Friday, December 28, 2012

Wanderlust and the Fairy Tale of "No Rules"


The 2012 Paul Rudd/Jennifer Aniston vehicle Wanderlust is a very underrated comedy.  It includes perhaps the funniest scene of the year, but one that is miles too profane to link to here. Directed by David Wain (Role Models), Wanderlust is the story of a "normal" couple (Rudd and Aniston) who lose their jobs and home and find themselves spending time at a hippie commune in Georgia.

Most of the comedy comes in fish-out-of-water form, with Rudd and Aniston trying to get used to a community in which there is no personal property and no boundaries, down to the absence of a door on the communal bathroom.  Everything is free: love, flesh (Joe Lo Truglio plays a character never seen in a stitch of clothing), and food.  It is supposed to be a community of freedom; one devoid of the constricting rules of the outside world. Then this happens:


As it turns out, then, there are rules. Of course there are. Hippie or preppy, we surround ourselves with rules. Without them, life doesn't make sense, chaos reigns...and even hippies avoid true chaos. (Tullian Tchividjian wrote about our need for rules recently in a wonderful post about Javert's suicide in Les Miserables) Of course, hippies and preppies have different rules (for instance, a different make of car might be acceptable or forbidden in each camp), but they are rule-bound nonetheless. 
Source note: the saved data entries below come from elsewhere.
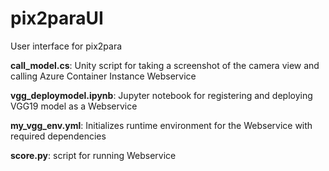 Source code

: # pix2paraUI
User interface for pix2para


**call_model.cs**: Unity script for taking a screenshot of the camera view and calling Azure Container Instance Webservice

**vgg_deploymodel.ipynb**: Jupyter notebook for registering and deploying VGG19 model as a Webservice

**my_vgg_env.yml**: Initializes runtime environment for the Webservice with required dependencies

**score.py**: script for running Webservice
Wanderlust's hippies show us our compulsion: they've been in rebellion for so long, the things they're rebelling against (for instance, walkmen and fax machines) are all hilariously out-of-date. We need to rebel, but the object of our rebellion is secondary. We set up rules to organize our rebellion, and find ourselves to be no different from those legalists we hate so much.